제라르도 온도미하
(Gerardo Ondo Micha)
1iD
김철환
(Chul-Hwan Kim)
†iD
-
(Dept. of Electrical and Computer Engineering Sungkyunkwan University, Korea.)
Copyright © The Korean Institute of Electrical Engineers(KIEE)
Key words
Distribution energy sources, ensemble regression, intermittency of renewable energy. power forecasting, Support Vector Machine.
1. Introduction
Global warming has become a modern phenomenon as a result of the widespread use of
fossil fuels to produce energy. As a result, renewable energy resources could be a
feasible solution to this issue in terms of reducing carbon dioxide (CO2) emissions
and preserving pollution levels (1). Renewable energy sources such as solar, wind, hydro, tidal, geothermal, and biofuels
are all intriguing. The ecosystem will not be harmed by these pollution-free renewable
energy sources (2). Many scientists and researchers have looked into and determined the potential of
renewable energy sources including solar, wind, and hydropower (3).

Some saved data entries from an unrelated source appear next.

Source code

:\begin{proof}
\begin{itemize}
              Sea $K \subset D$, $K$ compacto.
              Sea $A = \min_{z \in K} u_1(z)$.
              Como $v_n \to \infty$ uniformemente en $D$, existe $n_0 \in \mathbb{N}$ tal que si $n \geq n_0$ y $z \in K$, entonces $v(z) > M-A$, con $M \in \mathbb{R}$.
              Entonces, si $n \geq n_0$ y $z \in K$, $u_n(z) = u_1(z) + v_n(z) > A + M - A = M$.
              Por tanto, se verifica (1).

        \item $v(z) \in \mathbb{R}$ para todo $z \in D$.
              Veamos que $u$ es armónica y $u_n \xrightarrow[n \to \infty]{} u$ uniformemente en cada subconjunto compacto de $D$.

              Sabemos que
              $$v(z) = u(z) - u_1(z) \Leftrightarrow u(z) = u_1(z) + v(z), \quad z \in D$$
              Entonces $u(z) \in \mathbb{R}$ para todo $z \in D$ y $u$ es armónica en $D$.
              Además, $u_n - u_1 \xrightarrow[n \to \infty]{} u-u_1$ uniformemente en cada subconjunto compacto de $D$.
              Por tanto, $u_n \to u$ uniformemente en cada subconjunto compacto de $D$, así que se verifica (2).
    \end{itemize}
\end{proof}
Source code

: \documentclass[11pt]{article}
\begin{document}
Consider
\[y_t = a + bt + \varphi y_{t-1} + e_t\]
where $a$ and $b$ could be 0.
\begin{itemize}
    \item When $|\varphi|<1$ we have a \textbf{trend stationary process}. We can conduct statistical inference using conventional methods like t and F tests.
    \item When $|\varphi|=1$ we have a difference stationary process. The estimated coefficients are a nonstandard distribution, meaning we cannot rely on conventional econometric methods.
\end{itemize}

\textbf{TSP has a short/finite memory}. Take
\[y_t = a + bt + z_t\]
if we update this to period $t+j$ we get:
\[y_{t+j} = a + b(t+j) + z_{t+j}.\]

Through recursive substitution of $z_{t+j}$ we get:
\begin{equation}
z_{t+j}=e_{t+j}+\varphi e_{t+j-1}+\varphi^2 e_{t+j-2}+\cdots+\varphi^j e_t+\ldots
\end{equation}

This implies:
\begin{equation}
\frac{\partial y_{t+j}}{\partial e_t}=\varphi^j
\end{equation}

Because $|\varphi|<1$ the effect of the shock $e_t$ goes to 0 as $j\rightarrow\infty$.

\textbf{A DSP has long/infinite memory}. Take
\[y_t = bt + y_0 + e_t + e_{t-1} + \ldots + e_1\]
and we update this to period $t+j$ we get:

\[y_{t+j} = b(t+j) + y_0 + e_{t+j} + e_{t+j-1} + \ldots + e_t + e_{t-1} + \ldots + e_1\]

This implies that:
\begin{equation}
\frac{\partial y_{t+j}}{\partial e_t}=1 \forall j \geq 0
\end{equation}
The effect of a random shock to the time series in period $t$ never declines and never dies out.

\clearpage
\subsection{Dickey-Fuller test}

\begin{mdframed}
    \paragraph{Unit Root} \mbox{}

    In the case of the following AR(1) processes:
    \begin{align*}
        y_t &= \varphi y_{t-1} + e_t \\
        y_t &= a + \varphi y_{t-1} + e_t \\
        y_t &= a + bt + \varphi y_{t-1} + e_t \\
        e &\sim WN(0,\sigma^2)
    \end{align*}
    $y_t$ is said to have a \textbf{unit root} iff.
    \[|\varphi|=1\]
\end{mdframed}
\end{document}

Because of its clean, cost-free, and plentiful energy benefits, solar energy is one
of the most promising energy sources (4). As a result, solar power has a strong demand for power generation as part of efforts
to address these environmental problems. However, because of various environmental
factors such as ambient temperature, solar radiation, shadows, humidity, and wind
speed, the output power of photovoltaic (PV) panels is unpredictable and spontaneous.
These are some of the difficulties that grid operators must overcome to effectively
operate the power supply system (5). To address these issues, several strategies for balancing electric power consumption
and generation have been created. One of the techniques for improving the operating
reliability of power systems is to forecast demand on loads in the short term (6).
Solar power forecasting is important for energy trading companies and power network
dispatching centers to make accurate decisions on critical issues such as power system
scheduling and operational control (7). Furthermore, accurate solar power forecasting increases the overall power system's
efficiency and power quality (8). Solar power forecasting is divided into two categories: direct and indirect forecasting.
Solar power data is predicted by direct forecasting as the model performance. Indirect
forecasting, on the other hand, produces the predicted values of solar radiation.
As a result, PV output models are using forecasted solar radiation values to calculate
solar power generation (9).
With recent advancements in Artificial Intelligence (AI)/Machine Learning (ML), load
forecasting can be performed considering the weather and atmospheric conditions yielding
higher accuracy as compared to conventional methods (10). In (11), individual forecasting methods are proved to have limited performance, low forecasting
accuracy, and high error. It is, therefore, necessary to develop combined algorithms
that would yield more robust performance and increase the forecasting accuracy of
models. This is achieved by using ensemble learning, where individual models serve
as weak or base learners and their predictions are combined in a more accurate predictive
model for classification or regression problems (12). Various ensemble learning algorithms are available in the literature, there are
three types of ensemble learning depending on the way base models or learners are
combined: bagging, boosting, and stacking (13). Different authors have applied the three algorithms separately to predict PV power
using time series data (14,15-16). Authors in (17) present a joint bagged-boosted ANN, the proposed ensemble model produces higher accuracy
prediction of short-term electricity as compared to bagged ANN and boosted ANN. Separate
STACK combinations were compared in (18), (19) and (20) to forecast solar energy and more accurate models were obtained. However, to the
best of our knowledge, the proposed algorithms do not consider one single Bagged-
Boosted STACK with a single meta-learner to forecast future energy values.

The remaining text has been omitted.